Il calcolo da operare appare semplice e immediato: il costo di personale da imputare al Comune si ottiene applicando la medesima percentuale di incidenza dei corrispettivi a carico dell’ente sul totale del valore della produzione della società. La quota di costo del personale dell’organismo partecipato, così calcolata, si somma alla spesa di personale del Comune e si divide per la sola spesa corrente dell’ente locale interessato.
Questo criterio utilizza, ai fini del calcolo, il costo del personale delle società desumibile dalla imputazione alla voce B9 del conto economico, senza operare particolari detrazioni a titolo di accantonamenti (ad esempio per trattamenti di fine rapporto) o fondi diversi. In altre parole, dev’essere conteggiato il valore che scaturisce dall’adozione dei criteri di competenza economica di cui all’articolo 2423-bis del Codice civile.
Nel caso in cui la società partecipata percepisca, anziché i corrispettivi, entrate derivanti dall’applicazione di tariffa, è possibile utilizzare, ai fini del calcolo dell’incidenza della spesa di personale su quella corrente, la quota di ricavi associati agli utenti di ciascun ente proprietario.

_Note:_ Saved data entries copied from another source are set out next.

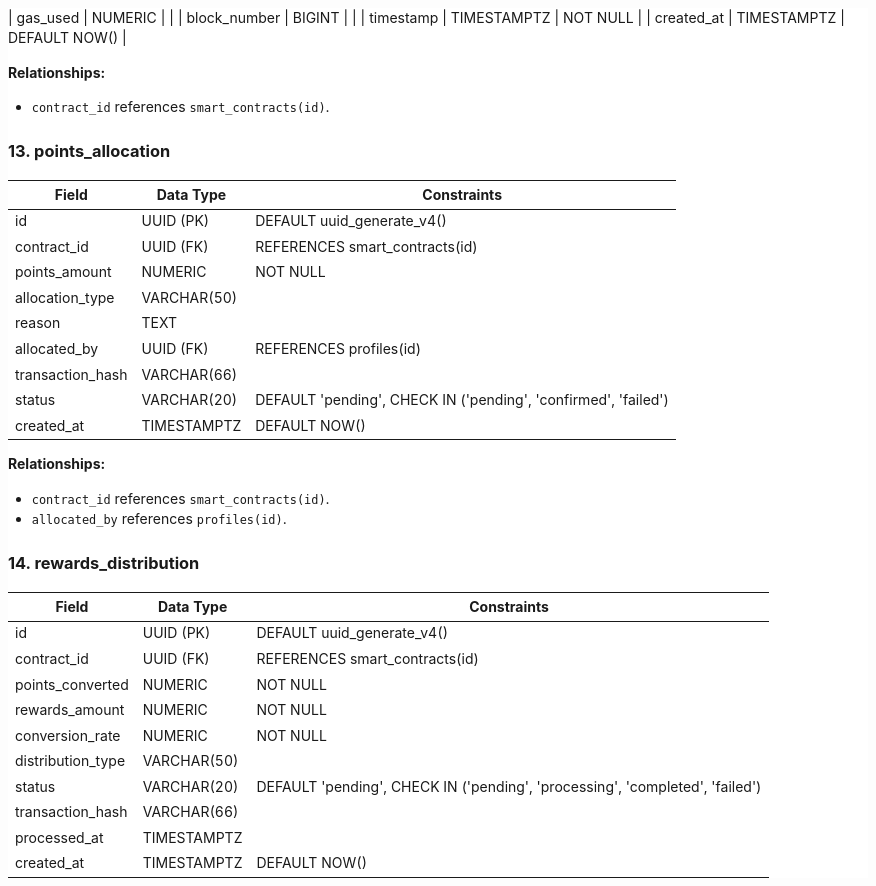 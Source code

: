 | gas_used            | NUMERIC      |                                                 |
| block_number        | BIGINT       |                                                 |
| timestamp           | TIMESTAMPTZ  | NOT NULL                                        |
| created_at          | TIMESTAMPTZ  | DEFAULT NOW()                                     |

**Relationships:**
- `contract_id` references `smart_contracts(id)`.

### 13. points_allocation

| Field           | Data Type    | Constraints                                     |
|-----------------|--------------|-------------------------------------------------|
| id              | UUID (PK)    | DEFAULT uuid_generate_v4()                       |
| contract_id     | UUID (FK)    | REFERENCES smart_contracts(id)                     |
| points_amount   | NUMERIC      | NOT NULL                                        |
| allocation_type | VARCHAR(50)  |                                                 |
| reason          | TEXT         |                                                 |
| allocated_by    | UUID (FK)    | REFERENCES profiles(id)                           |
| transaction_hash| VARCHAR(66)  |                                                 |
| status          | VARCHAR(20)  | DEFAULT 'pending', CHECK IN ('pending', 'confirmed', 'failed') |
| created_at      | TIMESTAMPTZ  | DEFAULT NOW()                                     |

**Relationships:**
- `contract_id` references `smart_contracts(id)`.
- `allocated_by` references `profiles(id)`.

### 14. rewards_distribution

| Field              | Data Type    | Constraints                                     |
|--------------------|--------------|-------------------------------------------------|
| id                 | UUID (PK)    | DEFAULT uuid_generate_v4()                       |
| contract_id        | UUID (FK)    | REFERENCES smart_contracts(id)                     |
| points_converted    | NUMERIC      | NOT NULL                                        |
| rewards_amount      | NUMERIC      | NOT NULL                                        |
| conversion_rate     | NUMERIC      | NOT NULL                                        |
| distribution_type   | VARCHAR(50)  |                                                 |
| status              | VARCHAR(20)  | DEFAULT 'pending', CHECK IN ('pending', 'processing', 'completed', 'failed') |
| transaction_hash    | VARCHAR(66)  |                                                 |
| processed_at        | TIMESTAMPTZ  |                                                 |
| created_at          | TIMESTAMPTZ  | DEFAULT NOW()                                     |
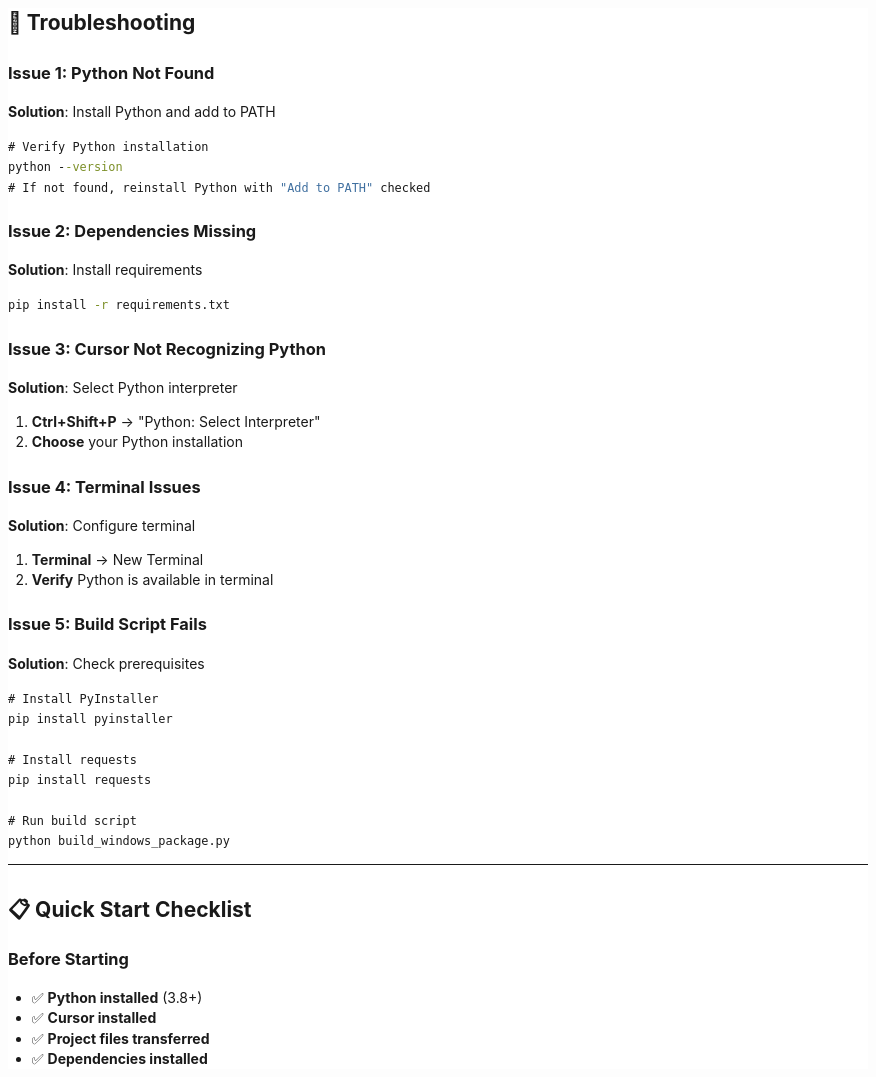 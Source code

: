 
## 🔧 **Troubleshooting**

### **Issue 1: Python Not Found**
**Solution**: Install Python and add to PATH
```cmd
# Verify Python installation
python --version
# If not found, reinstall Python with "Add to PATH" checked
```

### **Issue 2: Dependencies Missing**
**Solution**: Install requirements
```cmd
pip install -r requirements.txt
```

### **Issue 3: Cursor Not Recognizing Python**
**Solution**: Select Python interpreter
1. **Ctrl+Shift+P** → "Python: Select Interpreter"
2. **Choose** your Python installation

### **Issue 4: Terminal Issues**
**Solution**: Configure terminal
1. **Terminal** → New Terminal
2. **Verify** Python is available in terminal

### **Issue 5: Build Script Fails**
**Solution**: Check prerequisites
```cmd
# Install PyInstaller
pip install pyinstaller

# Install requests
pip install requests

# Run build script
python build_windows_package.py
```

---

## 📋 **Quick Start Checklist**

### **Before Starting**
- ✅ **Python installed** (3.8+)
- ✅ **Cursor installed**
- ✅ **Project files transferred**
- ✅ **Dependencies installed**
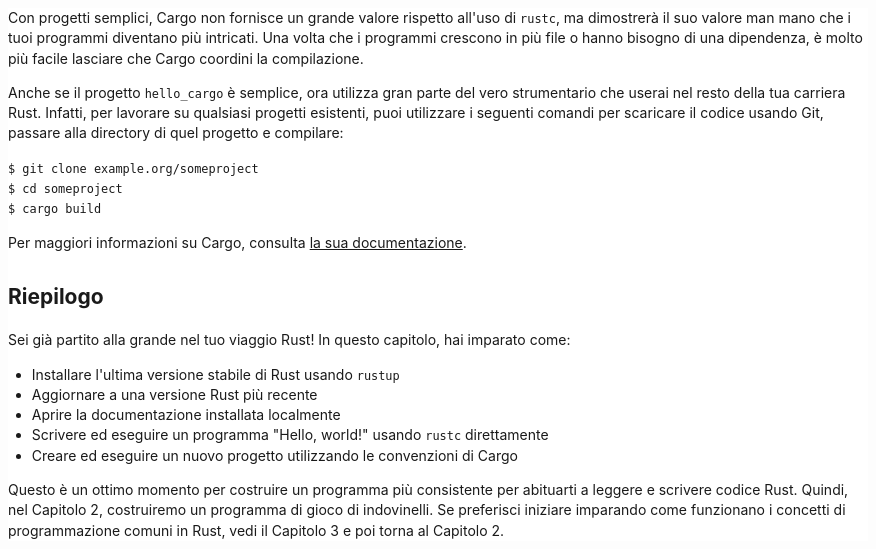 Con progetti semplici, Cargo non fornisce un grande valore rispetto all'uso
di `rustc`, ma dimostrerà il suo valore man mano che i tuoi programmi diventano più intricati.
Una volta che i programmi crescono in più file o hanno bisogno di una dipendenza, è molto più facile lasciare che Cargo coordini la compilazione.

Anche se il progetto `hello_cargo` è semplice, ora utilizza gran parte del vero
strumentario che userai nel resto della tua carriera Rust. Infatti, per lavorare su qualsiasi
progetti esistenti, puoi utilizzare i seguenti comandi per scaricare il codice
usando Git, passare alla directory di quel progetto e compilare:

```console
$ git clone example.org/someproject
$ cd someproject
$ cargo build
```

Per maggiori informazioni su Cargo, consulta [la sua documentazione][cargo].

## Riepilogo

Sei già partito alla grande nel tuo viaggio Rust! In questo capitolo,
hai imparato come:

* Installare l'ultima versione stabile di Rust usando `rustup`
* Aggiornare a una versione Rust più recente
* Aprire la documentazione installata localmente
* Scrivere ed eseguire un programma "Hello, world!" usando `rustc` direttamente
* Creare ed eseguire un nuovo progetto utilizzando le convenzioni di Cargo

Questo è un ottimo momento per costruire un programma più consistente per abituarti a leggere
e scrivere codice Rust. Quindi, nel Capitolo 2, costruiremo un programma di gioco di indovinelli.
Se preferisci iniziare imparando come funzionano i concetti di programmazione comuni in
Rust, vedi il Capitolo 3 e poi torna al Capitolo 2.

[installation]: ch01-01-installation.html#installation
[toml]: https://toml.io
[appendix-e]: appendix-05-editions.html
[cargo]: https://doc.rust-lang.org/cargo/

Il metodo proposto dai giudici contabili si basa su un assunto di proporzionalità tra i costi e i ricavi delle società, nonché su una corrispondenza tra i ricavi da tariffa e i costi di personale sostenuti dalla società concessionaria, che non sempre risulta verificabile nella realtà operativa. Ciò a causa soprattutto delle diverse politiche di riparto dei costi fissi e delle cosiddette economie di raggio d’azione (ampiezza del portafoglio prodotti/mercati) e di densità, cioè dei risparmi di spesa che sono connessi al livello di concentrazione delle linee di utenza.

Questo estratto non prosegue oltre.